DATA PROVIDED:
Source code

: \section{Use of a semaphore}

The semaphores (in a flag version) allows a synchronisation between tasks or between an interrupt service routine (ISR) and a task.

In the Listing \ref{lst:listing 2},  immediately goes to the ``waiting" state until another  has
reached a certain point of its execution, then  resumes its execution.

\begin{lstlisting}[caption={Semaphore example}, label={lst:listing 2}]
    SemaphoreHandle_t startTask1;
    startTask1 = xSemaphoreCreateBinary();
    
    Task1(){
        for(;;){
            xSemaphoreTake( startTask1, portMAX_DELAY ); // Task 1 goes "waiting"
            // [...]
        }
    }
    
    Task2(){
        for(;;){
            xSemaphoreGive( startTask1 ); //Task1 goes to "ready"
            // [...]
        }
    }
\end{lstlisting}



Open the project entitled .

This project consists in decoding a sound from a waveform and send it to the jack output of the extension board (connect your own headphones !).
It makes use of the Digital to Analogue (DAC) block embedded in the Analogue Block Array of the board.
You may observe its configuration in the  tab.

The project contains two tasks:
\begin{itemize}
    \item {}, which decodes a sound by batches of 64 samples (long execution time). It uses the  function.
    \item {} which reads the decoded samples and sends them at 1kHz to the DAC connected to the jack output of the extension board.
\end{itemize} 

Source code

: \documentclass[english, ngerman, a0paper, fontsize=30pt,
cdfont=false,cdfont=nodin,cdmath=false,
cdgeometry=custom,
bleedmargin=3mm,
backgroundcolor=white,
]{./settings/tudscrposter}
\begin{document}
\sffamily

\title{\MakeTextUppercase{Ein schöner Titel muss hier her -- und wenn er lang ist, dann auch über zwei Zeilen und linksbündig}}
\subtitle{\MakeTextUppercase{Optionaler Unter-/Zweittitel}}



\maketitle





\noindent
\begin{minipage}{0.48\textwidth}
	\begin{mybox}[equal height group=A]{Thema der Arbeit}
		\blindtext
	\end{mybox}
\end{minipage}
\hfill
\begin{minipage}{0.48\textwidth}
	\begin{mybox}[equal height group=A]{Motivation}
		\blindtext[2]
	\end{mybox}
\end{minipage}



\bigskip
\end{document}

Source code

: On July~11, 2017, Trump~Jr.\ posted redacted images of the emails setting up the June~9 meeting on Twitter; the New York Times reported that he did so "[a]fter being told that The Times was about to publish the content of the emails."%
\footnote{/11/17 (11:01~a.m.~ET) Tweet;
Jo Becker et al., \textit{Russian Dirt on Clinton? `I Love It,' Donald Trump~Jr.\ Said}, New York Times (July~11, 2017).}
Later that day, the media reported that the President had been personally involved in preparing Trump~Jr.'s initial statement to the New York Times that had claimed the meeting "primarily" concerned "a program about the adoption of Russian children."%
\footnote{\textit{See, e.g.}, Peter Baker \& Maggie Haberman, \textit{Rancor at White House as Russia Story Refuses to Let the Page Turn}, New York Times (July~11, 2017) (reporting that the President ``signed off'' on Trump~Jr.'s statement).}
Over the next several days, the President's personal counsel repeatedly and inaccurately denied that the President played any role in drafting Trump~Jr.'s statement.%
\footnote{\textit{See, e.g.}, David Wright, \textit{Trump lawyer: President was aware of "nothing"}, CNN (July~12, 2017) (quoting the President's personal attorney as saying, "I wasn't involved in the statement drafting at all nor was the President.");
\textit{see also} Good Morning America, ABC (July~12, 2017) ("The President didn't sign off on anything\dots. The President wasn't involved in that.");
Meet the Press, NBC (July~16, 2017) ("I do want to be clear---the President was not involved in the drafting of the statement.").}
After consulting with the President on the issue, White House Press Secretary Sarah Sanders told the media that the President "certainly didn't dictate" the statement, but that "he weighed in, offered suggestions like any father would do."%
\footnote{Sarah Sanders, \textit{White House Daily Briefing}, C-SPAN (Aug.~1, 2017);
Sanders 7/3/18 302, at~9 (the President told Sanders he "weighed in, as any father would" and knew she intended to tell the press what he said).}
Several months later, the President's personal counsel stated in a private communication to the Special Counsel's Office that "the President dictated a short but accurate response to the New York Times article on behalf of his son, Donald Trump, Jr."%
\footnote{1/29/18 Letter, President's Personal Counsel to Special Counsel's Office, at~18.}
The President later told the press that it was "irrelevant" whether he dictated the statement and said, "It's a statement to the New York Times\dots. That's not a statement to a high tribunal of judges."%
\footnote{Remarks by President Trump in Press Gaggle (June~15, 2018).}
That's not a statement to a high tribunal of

WORK TASK: Return, line for line and unchanged, the data from its first line through the line containing "xSemaphoreGive( startTask1 );".

TASK SOLUTION:
Source code

: \section{Use of a semaphore}

The semaphores (in a flag version) allows a synchronisation between tasks or between an interrupt service routine (ISR) and a task.

In the Listing \ref{lst:listing 2},  immediately goes to the ``waiting" state until another  has
reached a certain point of its execution, then  resumes its execution.

\begin{lstlisting}[caption={Semaphore example}, label={lst:listing 2}]
    SemaphoreHandle_t startTask1;
    startTask1 = xSemaphoreCreateBinary();
    
    Task1(){
        for(;;){
            xSemaphoreTake( startTask1, portMAX_DELAY ); // Task 1 goes "waiting"
            // [...]
        }
    }
    
    Task2(){
        for(;;){
            xSemaphoreGive( startTask1 ); //Task1 goes to "ready"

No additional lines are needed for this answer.